::: Data shown :::
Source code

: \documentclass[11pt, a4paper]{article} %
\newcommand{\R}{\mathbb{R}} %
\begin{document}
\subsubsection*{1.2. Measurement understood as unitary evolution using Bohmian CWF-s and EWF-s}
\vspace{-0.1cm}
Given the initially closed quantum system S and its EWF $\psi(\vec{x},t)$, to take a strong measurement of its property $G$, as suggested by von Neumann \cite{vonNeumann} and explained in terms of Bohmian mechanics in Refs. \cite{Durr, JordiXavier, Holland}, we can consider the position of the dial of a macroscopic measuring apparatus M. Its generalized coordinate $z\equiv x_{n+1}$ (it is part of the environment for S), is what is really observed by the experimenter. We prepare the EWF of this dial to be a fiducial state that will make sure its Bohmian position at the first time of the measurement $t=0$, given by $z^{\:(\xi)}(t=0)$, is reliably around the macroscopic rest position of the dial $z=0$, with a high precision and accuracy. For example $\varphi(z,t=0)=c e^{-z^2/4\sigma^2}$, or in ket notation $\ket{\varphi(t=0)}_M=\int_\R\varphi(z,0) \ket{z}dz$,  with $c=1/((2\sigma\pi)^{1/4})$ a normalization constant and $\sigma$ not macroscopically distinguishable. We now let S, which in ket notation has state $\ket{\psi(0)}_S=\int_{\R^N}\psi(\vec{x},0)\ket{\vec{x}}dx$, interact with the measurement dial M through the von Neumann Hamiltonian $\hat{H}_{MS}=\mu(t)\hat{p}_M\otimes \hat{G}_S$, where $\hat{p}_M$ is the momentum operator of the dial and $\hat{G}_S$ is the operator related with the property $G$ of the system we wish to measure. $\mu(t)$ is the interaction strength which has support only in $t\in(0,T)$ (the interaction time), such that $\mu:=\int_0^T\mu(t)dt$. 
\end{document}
:::
* [The task]: Find the word "Bohmian" in the records. Copy every line it appears in.

* [Written response]:
\subsubsection*{1.2. Measurement understood as unitary evolution using Bohmian CWF-s and EWF-s}
Given the initially closed quantum system S and its EWF $\psi(\vec{x},t)$, to take a strong measurement of its property $G$, as suggested by von Neumann \cite{vonNeumann} and explained in terms of Bohmian mechanics in Refs. \cite{Durr, JordiXavier, Holland}, we can consider the position of the dial of a macroscopic measuring apparatus M. Its generalized coordinate $z\equiv x_{n+1}$ (it is part of the environment for S), is what is really observed by the experimenter. We prepare the EWF of this dial to be a fiducial state that will make sure its Bohmian position at the first time of the measurement $t=0$, given by $z^{\:(\xi)}(t=0)$, is reliably around the macroscopic rest position of the dial $z=0$, with a high precision and accuracy. For example $\varphi(z,t=0)=c e^{-z^2/4\sigma^2}$, or in ket notation $\ket{\varphi(t=0)}_M=\int_\R\varphi(z,0) \ket{z}dz$,  with $c=1/((2\sigma\pi)^{1/4})$ a normalization constant and $\sigma$ not macroscopically distinguishable. We now let S, which in ket notation has state $\ket{\psi(0)}_S=\int_{\R^N}\psi(\vec{x},0)\ket{\vec{x}}dx$, interact with the measurement dial M through the von Neumann Hamiltonian $\hat{H}_{MS}=\mu(t)\hat{p}_M\otimes \hat{G}_S$, where $\hat{p}_M$ is the momentum operator of the dial and $\hat{G}_S$ is the operator related with the property $G$ of the system we wish to measure. $\mu(t)$ is the interaction strength which has support only in $t\in(0,T)$ (the interaction time), such that $\mu:=\int_0^T\mu(t)dt$. 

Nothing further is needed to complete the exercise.